Then, deal with the missing data in the data set and delete the samples with missing values (there are not many samples with missing values, which has little effect on the results). Subsequently, the date is divided into three attributes: year, month, and day, and the year attribute is deleted (the year attribute is a fixed value and has little effect on the result), which avoids the problem that the model cannot directly process the date. Finally, the maximum and minimum normalization method is used to integrate the data into (0, 1) range data, which eliminates the influence between samples of different orders of magnitude. The maximum and minimum normalization formula is as follows

X_{norm} = \frac{X - X_{min}}{X_{max} - X_{min}} .

(3)

The distribution graph and Q-Q graph of the processed data are shown in Figure 7 and Figure 8 respectively. As can be seen from the figure, the data has basically satisfied the normal distribution.

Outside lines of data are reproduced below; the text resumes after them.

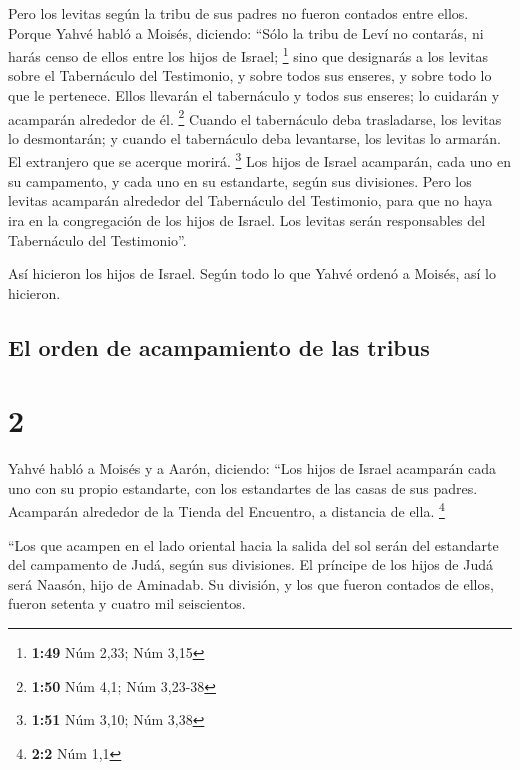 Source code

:  Pero los levitas según la tribu de sus padres no fueron
contados entre ellos.  Porque Yahvé habló a Moisés,
diciendo:  ``Sólo la tribu de Leví no contarás, ni harás
censo de ellos entre los hijos de Israel; \footnote{\textbf{1:49} Núm
  2,33; Núm 3,15}  sino que designarás a los levitas
sobre el Tabernáculo del Testimonio, y sobre todos sus enseres, y sobre
todo lo que le pertenece. Ellos llevarán el tabernáculo y todos sus
enseres; lo cuidarán y acamparán alrededor de él. \footnote{\textbf{1:50}
  Núm 4,1; Núm 3,23-38}  Cuando el tabernáculo deba
trasladarse, los levitas lo desmontarán; y cuando el tabernáculo deba
levantarse, los levitas lo armarán. El extranjero que se acerque morirá.
\footnote{\textbf{1:51} Núm 3,10; Núm 3,38}  Los hijos de
Israel acamparán, cada uno en su campamento, y cada uno en su
estandarte, según sus divisiones.  Pero los levitas
acamparán alrededor del Tabernáculo del Testimonio, para que no haya ira
en la congregación de los hijos de Israel. Los levitas serán
responsables del Tabernáculo del Testimonio''.

 Así hicieron los hijos de Israel. Según todo lo que
Yahvé ordenó a Moisés, así lo hicieron.

\hypertarget{el-orden-de-acampamiento-de-las-tribus}{%
\subsection{El orden de acampamiento de las
tribus}\label{el-orden-de-acampamiento-de-las-tribus}}

\hypertarget{section-1}{%
\section{2}\label{section-1}}

 Yahvé habló a Moisés y a Aarón, diciendo: 
``Los hijos de Israel acamparán cada uno con su propio estandarte, con
los estandartes de las casas de sus padres. Acamparán alrededor de la
Tienda del Encuentro, a distancia de ella. \footnote{\textbf{2:2} Núm
  1,1}

 ``Los que acampen en el lado oriental hacia la salida del
sol serán del estandarte del campamento de Judá, según sus divisiones.
El príncipe de los hijos de Judá será Naasón, hijo de Aminadab.
 Su división, y los que fueron contados de ellos, fueron
setenta y cuatro mil seiscientos.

Distribution of diagnosis numbers after data conversion.

Diagnosis numbers Q-Q diagram after data conversion.

This data set contains feature data related to the number of new crowns, irrelevant feature data and related but redundant feature data. In the face of complex faults, it is no longer possible to accurately obtain the number of new crowns by relying only on expert experience and simple correlation analysis to perform feature selection work. Important features, so this article uses random forest (RF) out-of-bag estimation to rank the importance of new crown-related features. The random forest is used to select the features of the data set, and the features that have little influence on the prediction results are eliminated.

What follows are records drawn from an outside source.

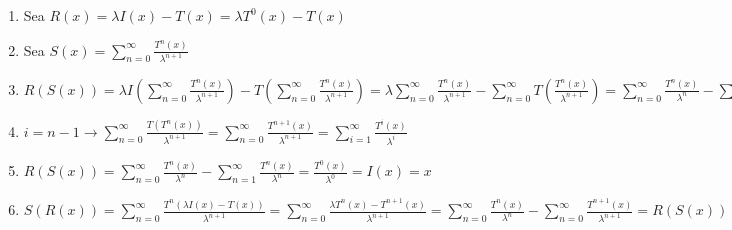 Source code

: \begin{enumerate}
	\item Sea $R(x) = \lambda I(x) - T(x) = \lambda T^0(x) - T(x)$ 
  \item Sea $S(x) = \sum_{n=0}^\infty \frac{T^n(x)}{\lambda^{n+1}}$
	\item $R(S(x)) = \lambda I(\sum_{n=0}^\infty \frac{T^n(x)}{\lambda^{n+1}}) - T(\sum_{n=0}^\infty \frac{T^n(x)}{\lambda^{n+1}}) = \lambda \sum_{n=0}^\infty \frac{T^n(x)}{\lambda^{n+1}} - \sum_{n=0}^\infty T(\frac{T^n(x)}{\lambda^{n+1}}) = \sum_{n=0}^\infty \frac{T^n(x)}{\lambda^{n}} - \sum_{n=0}^\infty \frac{T(T^n(x))}{\lambda^{n+1}}$
	\item $i = n-1 \to \sum_{n=0}^\infty \frac{T(T^n(x))}{\lambda^{n+1}} = \sum_{n=0}^\infty \frac{T^{n+1}(x)}{\lambda^{n+1}} = \sum_{i=1}^\infty \frac{T^i(x)}{\lambda^{i}}$
	\item $R(S(x)) = \sum_{n=0}^\infty \frac{T^n(x)}{\lambda^{n}} - \sum_{n=1}^\infty \frac{T^n(x)}{\lambda^{n}} = \frac{T^0(x)}{\lambda^0} = I(x) = x$
	\item $S(R(x)) = \sum_{n=0}^\infty \frac{T^n(\lambda I(x) - T(x))}{\lambda^{n+1}}  = \sum_{n=0}^\infty \frac{\lambda T^n( x) - T^{n+1}(x)}{\lambda^{n+1}} = \sum_{n=0}^\infty \frac{T^n( x)}{\lambda^{n}} - \sum_{n=0}^\infty \frac{T^{n+1}( x)}{\lambda^{n+1}} = R(S(x)) = x$
\end{enumerate}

RF is a combined classifier based on decision trees, which can be used for feature selection [11]. RF uses the Bagging method to randomly and repeatably extract samples from the original sample set for classifier training. About 1/3 of the sample data will not be selected [12]. This data is called Out of Bag (OOB). When calculating the importance of a certain feature, use the OOB data as the base learner after the test set to test the training, and the test error rate is recorded as the out-of-bag error (errOOB). Add noise to the important features to be calculated in the OOB sample, and recalculate errOOB again. The average test error of all base learners is calculated by using the average accuracy decrease rate (MDA) as an indicator for feature importance calculation, namely

M D A = \frac{1}{n} \sum_{t = 1}^{n} (err O O B_{t} - {errOOB}_{t}^{'}),

(4)

where n is the number of base learners, errOOB is the out-of-bag error after adding noise.

The more the MDA index decreases, the more the corresponding feature has a greater impact on the prediction result, and the higher its importance. This feature importance calculation method is called random forest out-of-bag estimation. According to this method, the importance of fault-related features is ranked and feature selection is performed.

2.2.3. Tuning Algorithm

For the LightGBM model, there are many internal hyperparameters that affect the prediction results. However, if the value of the hyperparameter used is the default value, this hyperparameter combination may not be the optimal hyperparameter combination for the new coronavirus number prediction data set [13]. Therefore, this paper introduces three tuning algorithms, namely grid search, random search, and Bayesian optimization, to optimize some important hyperparameters of LightGBM [14]. Before adjusting the parameters of LightGBM, the optimization range of hyperparameters is generally set first. These three algorithms are briefly described below.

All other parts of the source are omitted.